Estaba muerto, no cabía la menor duda.
Yacía de lado con un brazo echado para atrás, la mitad de la espada debajo de él y la daga a un lado de la mano ya sin vida.
Bajo su pecho se había formado un ancho charco de sangre. Mientras Josse lo contemplaba, un par de gotas se juntaron lentamente en la túnica rota y fueron a dar, con un suave plop, en el charco que se iba extendiendo.
De entre sus costillas sobresalía la empuñadura de una daga.
«Lo he vencido —se dijo Josse, maravillado—. Milagrosamente encontré… me fueron otorgadas la precisión y la fuerza que había menester para apuñalarlo en el corazón».
Tenía que haberle penetrado el corazón, porque, según su experiencia, ninguna otra herida provocaría un desangrado tan rápido.
Examinó la empuñadura negra de la daga.
Algo no cuajaba…
Agitó la cabeza en un intento de despejarse la mente, de pensar…
Eso era.
La empuñadura de Josse era estrecha y no era negra.
Además, aún la sostenía en la mano izquierda.

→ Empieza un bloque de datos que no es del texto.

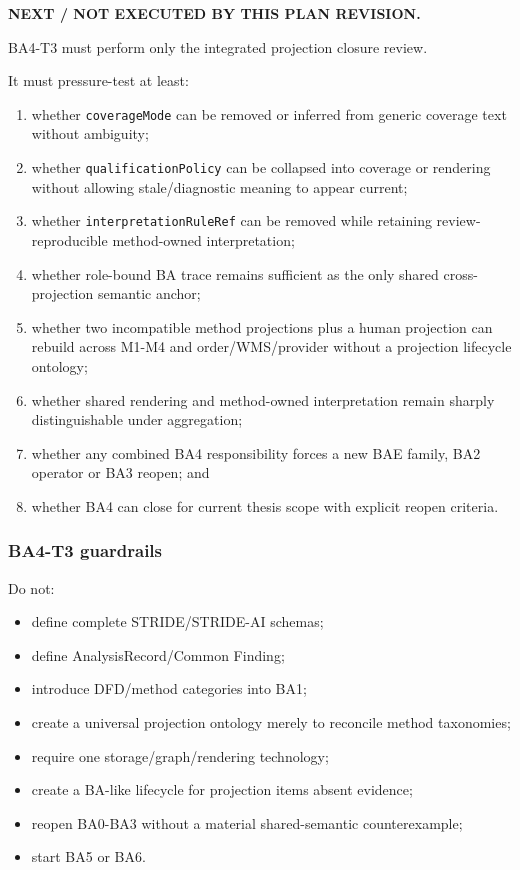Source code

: \documentclass[11pt,a4paper]{article}
\providecommand{\tightlist}{\setlength{\itemsep}{0pt}\setlength{\parskip}{0pt}}
\begin{document}
\textbf{NEXT / NOT EXECUTED BY THIS PLAN REVISION.}

BA4-T3 must perform only the integrated projection closure review.

It must pressure-test at least:

\begin{enumerate}
\def\labelenumi{\arabic{enumi}.}
\tightlist
\item
  whether \texttt{coverageMode} can be removed or inferred from generic
  coverage text without ambiguity;
\item
  whether \texttt{qualificationPolicy} can be collapsed into coverage or
  rendering without allowing stale/diagnostic meaning to appear current;
\item
  whether \texttt{interpretationRuleRef} can be removed while retaining
  review-reproducible method-owned interpretation;
\item
  whether role-bound BA trace remains sufficient as the only shared
  cross-projection semantic anchor;
\item
  whether two incompatible method projections plus a human projection
  can rebuild across M1-M4 and order/WMS/provider without a projection
  lifecycle ontology;
\item
  whether shared rendering and method-owned interpretation remain
  sharply distinguishable under aggregation;
\item
  whether any combined BA4 responsibility forces a new BAE family, BA2
  operator or BA3 reopen; and
\item
  whether BA4 can close for current thesis scope with explicit reopen
  criteria.
\end{enumerate}

\subsubsection{BA4-T3 guardrails}\label{ba4-t3-guardrails}

Do not:

\begin{itemize}
\tightlist
\item
  define complete STRIDE/STRIDE-AI schemas;
\item
  define AnalysisRecord/Common Finding;
\item
  introduce DFD/method categories into BA1;
\item
  create a universal projection ontology merely to reconcile method
  taxonomies;
\item
  require one storage/graph/rendering technology;
\item
  create a BA-like lifecycle for projection items absent evidence;
\item
  reopen BA0-BA3 without a material shared-semantic counterexample;
\item
  start BA5 or BA6.
\end{itemize}
\end{document}
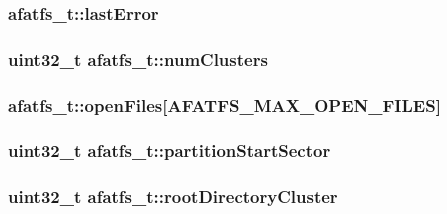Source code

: \hypertarget{structafatfs__t_a29155f6a40ff7e59b17eaccd00d8ebd6}{
\subsubsection[{last\+Error}]{ afatfs\+\_\+t\+::last\+Error}}\label{structafatfs__t_a29155f6a40ff7e59b17eaccd00d8ebd6}
\hypertarget{structafatfs__t_a62834f2a8eac0fd41207edec5f010db1}{
\subsubsection[{num\+Clusters}]{\setlength{\rightskip}{0pt plus 5cm}uint32\+\_\+t afatfs\+\_\+t\+::num\+Clusters}}\label{structafatfs__t_a62834f2a8eac0fd41207edec5f010db1}
\hypertarget{structafatfs__t_a75322bb76641e102ee19d7e805742a57}{
\subsubsection[{open\+Files}]{ afatfs\+\_\+t\+::open\+Files\mbox{[}{\bf A\+F\+A\+T\+F\+S\+\_\+\+M\+A\+X\+\_\+\+O\+P\+E\+N\+\_\+\+F\+I\+L\+E\+S}\mbox{]}}}\label{structafatfs__t_a75322bb76641e102ee19d7e805742a57}
\hypertarget{structafatfs__t_ae4b82813964e5cbd736e920eecde4c7f}{
\subsubsection[{partition\+Start\+Sector}]{\setlength{\rightskip}{0pt plus 5cm}uint32\+\_\+t afatfs\+\_\+t\+::partition\+Start\+Sector}}\label{structafatfs__t_ae4b82813964e5cbd736e920eecde4c7f}
\hypertarget{structafatfs__t_af2fd51aa04bb8396d298dcbbd5db46cf}{
\subsubsection[{root\+Directory\+Cluster}]{\setlength{\rightskip}{0pt plus 5cm}uint32\+\_\+t afatfs\+\_\+t\+::root\+Directory\+Cluster}}\label{structafatfs__t_af2fd51aa04bb8396d298dcbbd5db46cf}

Se volvió, levantó la cabeza con gran esfuerzo, como si estuviese levantando un árbol, y la vio.
A unos pasos de él, como si el horror la mantuviera fuera del alcance.
Con una voz tan ronca que las palabras resultaban casi incomprensibles, Josse dijo:
—Vuestra daga.
—Sí —contestó ella.
Se produjo un silencio, tras el cual Josse declaró:
—En una ocasión os dije que no apostaría por vuestra pequeña daga contra Courtenay. —Miró el cuerpo de éste y añadió—: Cuánto me equivoqué.
Mortalmente pálida, Joana susurró:
—Creí que ibais a decirle dónde está Ninian.
Josse logró sonreír.
—No, no iba a hacerlo. Trataba de pillarlo con la guardia baja mientras me preparaba para clavarle mi propia daga.
Joana surgió de las sombras y se aproximó a él; se arrodilló a su lado, le cogió el rostro entre las manos y con la punta de los dedos le acarició las heridas.
—Estaba a punto de mutilaros —susurró—. ¿Acaso esa tortura no debilitaría a cualquier hombre? Y ya estabais tan herido… —Su voz se quebró con un sollozo.
Josse alzó la mano y le asió la muñeca.
—Os ganáis la lealtad de vuestros amigos, Joana. No me sorprende. Mag Hobson no habló y yo tampoco lo habría hecho.
La joven se derrumbó sobre él y la sintió temblar.
—Lo siento —murmuró—. Lo siento tanto, tanto.
—¿Sentís haberlo matado? Mi dama, no debéis lamentarlo. Era un hombre que se exponía constantemente al peligro con su comportamiento. Y…
Joana alzó la barbilla y lo miró.
—No, Josse. Pensándolo bien, no creo que lamente haberlo matado. Lo siento por vos.
Mientras hablaba, trataba de apartar la manga del corte en el brazo derecho y, pese a la suavidad con que lo hacia, una oleada de dolor insoportable recorrió a Josse.
—Joana, yo…
No pudo acabar; se desmayó de nuevo.